Correspondence to: Ludovic Vallier1 Correspondence and requests for materials should be addressed to L.V. (Email: lv225@cam.ac.uk).
Abstract
Although the first mouse embryonic stem (ES) cell lines were derived 25 years ago1, 2 using feeder-layer-based blastocyst cultures, subsequent efforts to extend the approach to other mammals, including both laboratory and domestic species, have been relatively unsuccessful. The most notable exceptions were the derivation of non-human primate ES cell lines3 followed shortly thereafter by their derivation of human ES cells4. Despite the apparent common origin and the similar pluripotency of mouse and human embryonic stem cells, recent studies have revealed that they use different signalling pathways to maintain their pluripotent status.

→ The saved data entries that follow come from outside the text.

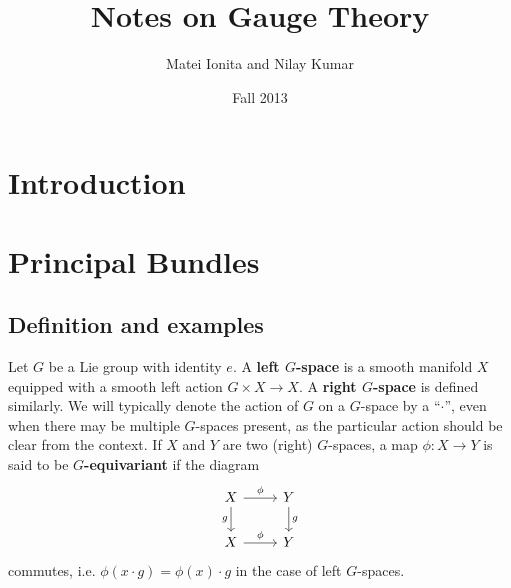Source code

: \documentclass{book}
\title{Notes on Gauge Theory}
\author{Matei Ionita and Nilay Kumar}
\date{Fall 2013}
\theoremstyle{plain}
\theoremstyle{definition}
\theoremstyle{remark}
\begin{document}
\maketitle

\tableofcontents

\hypersetup{linkcolor=blue}

\setcounter{chapter}{-1}

\newpage

\chapter{Introduction}


\chapter{Principal Bundles}

\section{Definition and examples}

Let $G$ be a Lie group with identity $e$. A \textbf{left $G$-space} is a smooth manifold $X$ equipped with a smooth left action $G\times X\to X$. 
A \textbf{right $G$-space} is defined similarly.  We will typically denote the action of $G$ on a $G$-space by a ``$\cdot$'', even when there may
be multiple $G$-spaces present, as the particular action should be clear from the context.
If $X$ and $Y$ are two (right) $G$-spaces, a map $\phi:X\to Y$ is said to be \textbf{$G$-equivariant} if the diagram
\[\begin{tikzcd}
        X\arrow[swap]{d}{g}\arrow{r}{\phi}&Y\arrow{d}{g}\\
        X\arrow{r}{\phi}&Y
\end{tikzcd}\]
commutes, i.e. $\phi(x\cdot g)=\phi(x)\cdot g$ in the case of left $G$-spaces.
\end{document}
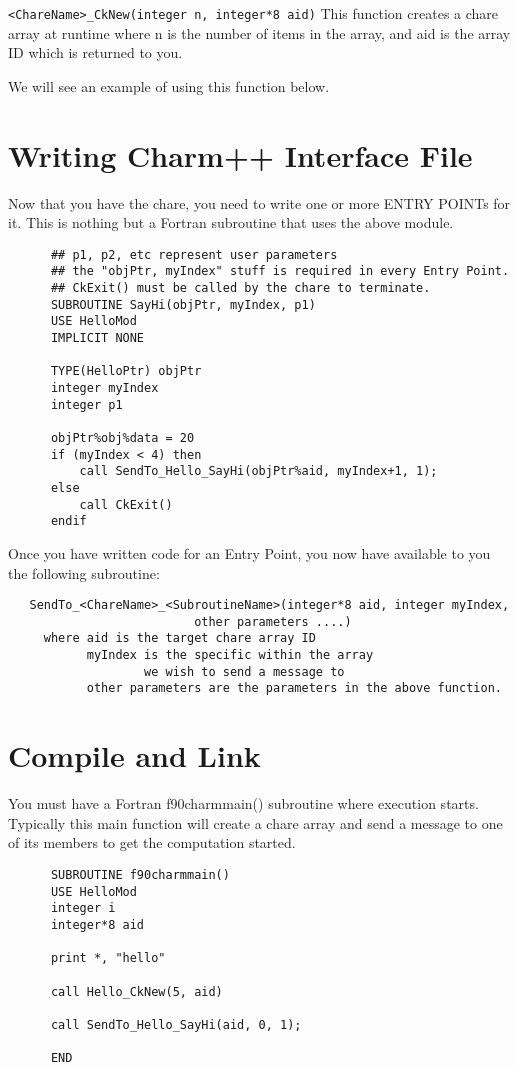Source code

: \documentclass[11pt]{article}
\begin{document}
  \verb+<ChareName>_CkNew(integer n, integer*8 aid)+
     This function creates a chare array at runtime
     where n is the number of items in the array, and
           aid is the array ID which is returned to you.

We will see an example of using this function below.

\section{Writing Charm++ Interface File}

Now that you have the chare, you need to write one or more ENTRY
POINTs for it.  This is nothing but a Fortran subroutine that uses the
above module.
\begin{verbatim}
      ## p1, p2, etc represent user parameters
      ## the "objPtr, myIndex" stuff is required in every Entry Point.
      ## CkExit() must be called by the chare to terminate.
      SUBROUTINE SayHi(objPtr, myIndex, p1)
      USE HelloMod
      IMPLICIT NONE

      TYPE(HelloPtr) objPtr
      integer myIndex
      integer p1

      objPtr%obj%data = 20
      if (myIndex < 4) then
          call SendTo_Hello_SayHi(objPtr%aid, myIndex+1, 1);
      else 
          call CkExit()
      endif
\end{verbatim}
Once you have written code for an Entry Point, you now have available
to you the following subroutine:
\begin{verbatim}
   SendTo_<ChareName>_<SubroutineName>(integer*8 aid, integer myIndex,
                          other parameters ....)
     where aid is the target chare array ID
           myIndex is the specific within the array
                   we wish to send a message to
           other parameters are the parameters in the above function.
\end{verbatim}

\section{Compile and Link}
You must have a Fortran f90charmmain() subroutine where execution starts.
Typically this main function will create a chare array and send a
message to one of its members to get the computation started.
\begin{verbatim}
      SUBROUTINE f90charmmain()
      USE HelloMod
      integer i
      integer*8 aid

      print *, "hello"

      call Hello_CkNew(5, aid)

      call SendTo_Hello_SayHi(aid, 0, 1);

      END
\end{verbatim}
\end{document}
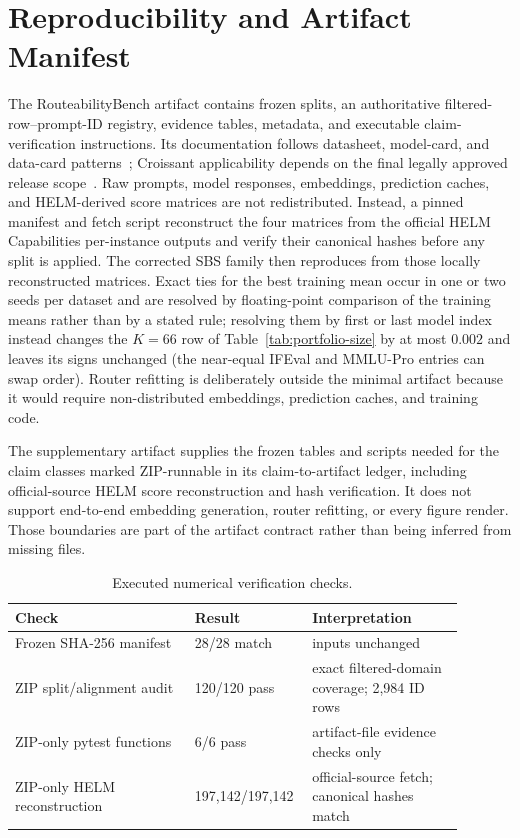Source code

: \documentclass{article}
\begin{document}
\section{Reproducibility and Artifact Manifest}
\label{app:dataset}

The RouteabilityBench artifact contains frozen splits, an authoritative filtered-row--prompt-ID registry, evidence tables, metadata, and executable claim-verification instructions. Its documentation follows datasheet, model-card, and data-card patterns~\citep{gebru2021datasheets, mitchell2019modelcards, pushkarna2022datacards}; Croissant applicability depends on the final legally approved release scope~\citep{akhtar2024croissant}. Raw prompts, model responses, embeddings, prediction caches, and HELM-derived score matrices are not redistributed. Instead, a pinned manifest and fetch script reconstruct the four matrices from the official HELM Capabilities per-instance outputs and verify their canonical hashes before any split is applied. The corrected SBS family then reproduces from those locally reconstructed matrices. Exact ties for the best training mean occur in one or two seeds per dataset and are resolved by floating-point comparison of the training means rather than by a stated rule; resolving them by first or last model index instead changes the $K=66$ row of Table~\ref{tab:portfolio-size} by at most $0.002$ and leaves its signs unchanged (the near-equal IFEval and MMLU-Pro entries can swap order). Router refitting is deliberately outside the minimal artifact because it would require non-distributed embeddings, prediction caches, and training code.

The supplementary artifact supplies the frozen tables and scripts needed for the claim classes marked ZIP-runnable in its claim-to-artifact ledger, including official-source HELM score reconstruction and hash verification. It does not support end-to-end embedding generation, router refitting, or every figure render. Those boundaries are part of the artifact contract rather than being inferred from missing files.

\begin{table}[htbp]
  \caption{Executed numerical verification checks.}
  \label{tab:main-repro-audit}
  \centering
  \small
  \begin{tabular}{p{0.38\linewidth}p{0.19\linewidth}p{0.32\linewidth}}
    \toprule
    Check & Result & Interpretation \\
    \midrule
    Frozen SHA-256 manifest & 28/28 match & inputs unchanged \\
    ZIP split/alignment audit & 120/120 pass & exact filtered-domain coverage; 2,984 ID rows \\
    ZIP-only pytest functions & 6/6 pass & artifact-file evidence checks only \\
    ZIP-only HELM reconstruction & 197,142/197,142 & official-source fetch; canonical hashes match \\
    \bottomrule
  \end{tabular}
\end{table}
\end{document}
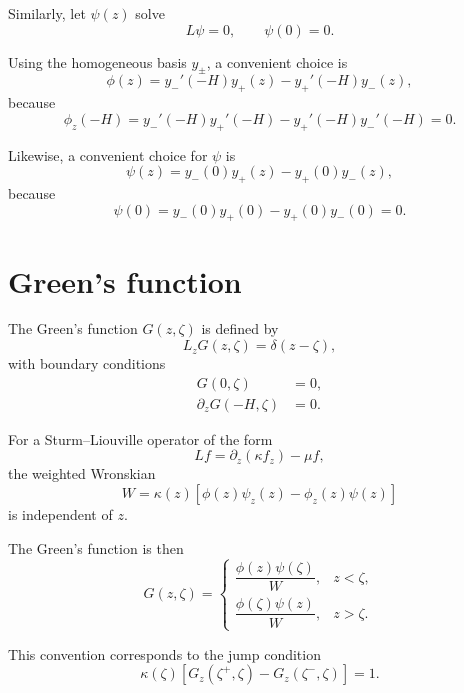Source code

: \documentclass[10pt]{amsart}
\begin{document}
Similarly, let \(\psi(z)\) solve
\begin{equation}
L\psi=0,
\qquad
\psi(0)=0.
\label{eq:psi_def}
\end{equation}

Using the homogeneous basis \(y_\pm\), a convenient choice is
\begin{equation}
\phi(z)
=
y_-'(-H)y_+(z)-y_+'(-H)y_-(z),
\label{eq:phi_explicit}
\end{equation}
because
\[
\phi_z(-H)
=
y_-'(-H)y_+'(-H)-y_+'(-H)y_-'(-H)
=
0.
\]

Likewise, a convenient choice for \(\psi\) is
\begin{equation}
\psi(z)
=
y_-(0)y_+(z)-y_+(0)y_-(z),
\label{eq:psi_explicit}
\end{equation}
because
\[
\psi(0)
=
y_-(0)y_+(0)-y_+(0)y_-(0)
=
0.
\]

\section{Green's function}

The Green's function \(G(z,\zeta)\) is defined by
\begin{equation}
L_z G(z,\zeta)=\delta(z-\zeta),
\label{eq:green_def}
\end{equation}
with boundary conditions
\begin{align}
G(0,\zeta)&=0,\\
\partial_z G(-H,\zeta)&=0.
\end{align}

For a Sturm--Liouville operator of the form
\[
L f = \partial_z(\kappa f_z)-\mu f,
\]
the weighted Wronskian
\begin{equation}
W
=
\kappa(z)
\left[
\phi(z)\psi_z(z)-\phi_z(z)\psi(z)
\right]
\label{eq:wronskian}
\end{equation}
is independent of \(z\).

The Green's function is then
\begin{equation}
G(z,\zeta)
=
\begin{cases}
\dfrac{\phi(z)\psi(\zeta)}{W},
& z<\zeta,\\[1.2em]
\dfrac{\phi(\zeta)\psi(z)}{W},
& z>\zeta.
\end{cases}
\label{eq:green}
\end{equation}

This convention corresponds to the jump condition
\begin{equation}
\kappa(\zeta)
\left[
G_z(\zeta^+,\zeta)-G_z(\zeta^-,\zeta)
\right]
=1.
\end{equation}
\end{document}
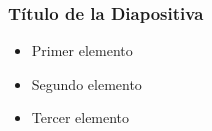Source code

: \documentclass{beamer}
\begin{document}
\begin{frame}
    \frametitle{Título de la Diapositiva}
    \begin{itemize}
        \item<1-> Primer elemento
        \item<2-> Segundo elemento
        \item<3-> Tercer elemento
    \end{itemize}
\end{frame}
\end{document}
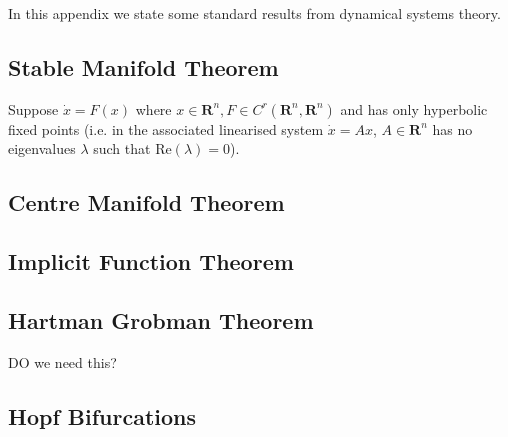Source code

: In this appendix we state some standard results from dynamical systems theory.
\subsection{Stable Manifold Theorem}
Suppose $\dot{x} = F(x)$ where $x\in \mathbf{R}^n, F\in C^r(\mathbf{R}^n,\mathbf{R}^n)$ and has only hyperbolic fixed points (i.e. in the associated linearised system $\dot{x}=Ax$, $A\in \mathbf{R}^n$ has no eigenvalues $\lambda$ such that $\mathrm{Re}(\lambda)=0$). 
\subsection{Centre Manifold Theorem}
\subsection{Implicit Function Theorem}
\subsection{Hartman Grobman Theorem}
DO we need this?
\subsection{Hopf Bifurcations}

Mouse ES cells depend on leukaemia inhibitory factor and bone morphogenetic protein, whereas their human counterparts rely on activin (INHBA)/nodal (NODAL) and fibroblast growth factor (FGF). Here we show that pluripotent stem cells can be derived from the late epiblast layer of post-implantation mouse and rat embryos using chemically defined, activin-containing culture medium that is sufficient for long-term maintenance of human embryonic stem cells. Our results demonstrate that activin/Nodal signalling has an evolutionarily conserved role in the derivation and the maintenance of pluripotency in these novel stem cells. Epiblast stem cells provide a valuable experimental system for determining whether distinctions between mouse and human embryonic stem cells reflect species differences or diverse temporal origins.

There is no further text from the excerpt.